== TASK INPUTS ==
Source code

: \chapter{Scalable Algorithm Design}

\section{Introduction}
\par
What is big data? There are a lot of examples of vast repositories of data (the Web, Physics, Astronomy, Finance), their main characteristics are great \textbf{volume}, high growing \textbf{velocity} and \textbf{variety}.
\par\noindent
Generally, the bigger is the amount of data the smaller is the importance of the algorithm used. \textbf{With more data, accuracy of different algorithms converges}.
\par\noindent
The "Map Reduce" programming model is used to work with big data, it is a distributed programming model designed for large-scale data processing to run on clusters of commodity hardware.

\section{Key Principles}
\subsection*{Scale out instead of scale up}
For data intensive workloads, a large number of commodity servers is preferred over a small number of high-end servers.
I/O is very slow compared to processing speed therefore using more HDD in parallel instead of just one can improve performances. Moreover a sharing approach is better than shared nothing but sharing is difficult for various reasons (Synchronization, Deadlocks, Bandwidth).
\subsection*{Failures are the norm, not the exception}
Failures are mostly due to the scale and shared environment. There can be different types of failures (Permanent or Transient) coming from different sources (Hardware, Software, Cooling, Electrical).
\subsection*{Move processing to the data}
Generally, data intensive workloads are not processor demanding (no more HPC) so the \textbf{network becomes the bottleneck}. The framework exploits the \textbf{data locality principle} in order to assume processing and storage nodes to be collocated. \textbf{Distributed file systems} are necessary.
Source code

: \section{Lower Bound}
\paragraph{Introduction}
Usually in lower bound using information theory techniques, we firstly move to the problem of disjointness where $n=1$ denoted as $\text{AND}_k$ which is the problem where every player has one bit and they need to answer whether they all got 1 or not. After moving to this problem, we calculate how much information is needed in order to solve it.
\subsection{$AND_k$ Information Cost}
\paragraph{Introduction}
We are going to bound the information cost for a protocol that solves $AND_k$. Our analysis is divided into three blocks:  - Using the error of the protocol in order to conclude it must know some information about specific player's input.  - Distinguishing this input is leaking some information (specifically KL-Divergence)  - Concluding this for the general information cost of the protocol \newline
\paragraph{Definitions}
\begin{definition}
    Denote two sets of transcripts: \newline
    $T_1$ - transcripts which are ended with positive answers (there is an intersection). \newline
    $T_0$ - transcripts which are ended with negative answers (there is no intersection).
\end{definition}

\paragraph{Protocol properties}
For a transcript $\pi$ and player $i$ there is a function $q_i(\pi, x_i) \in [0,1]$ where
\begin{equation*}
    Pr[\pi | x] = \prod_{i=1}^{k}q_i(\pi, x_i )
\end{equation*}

== WHAT TO WORK ON ==
List every line above that contains the word "more".

== TASK SOLUTION ==
Generally, the bigger is the amount of data the smaller is the importance of the algorithm used. \textbf{With more data, accuracy of different algorithms converges}.
I/O is very slow compared to processing speed therefore using more HDD in parallel instead of just one can improve performances. Moreover a sharing approach is better than shared nothing but sharing is difficult for various reasons (Synchronization, Deadlocks, Bandwidth).
Generally, data intensive workloads are not processor demanding (no more HPC) so the \textbf{network becomes the bottleneck}. The framework exploits the \textbf{data locality principle} in order to assume processing and storage nodes to be collocated. \textbf{Distributed file systems} are necessary.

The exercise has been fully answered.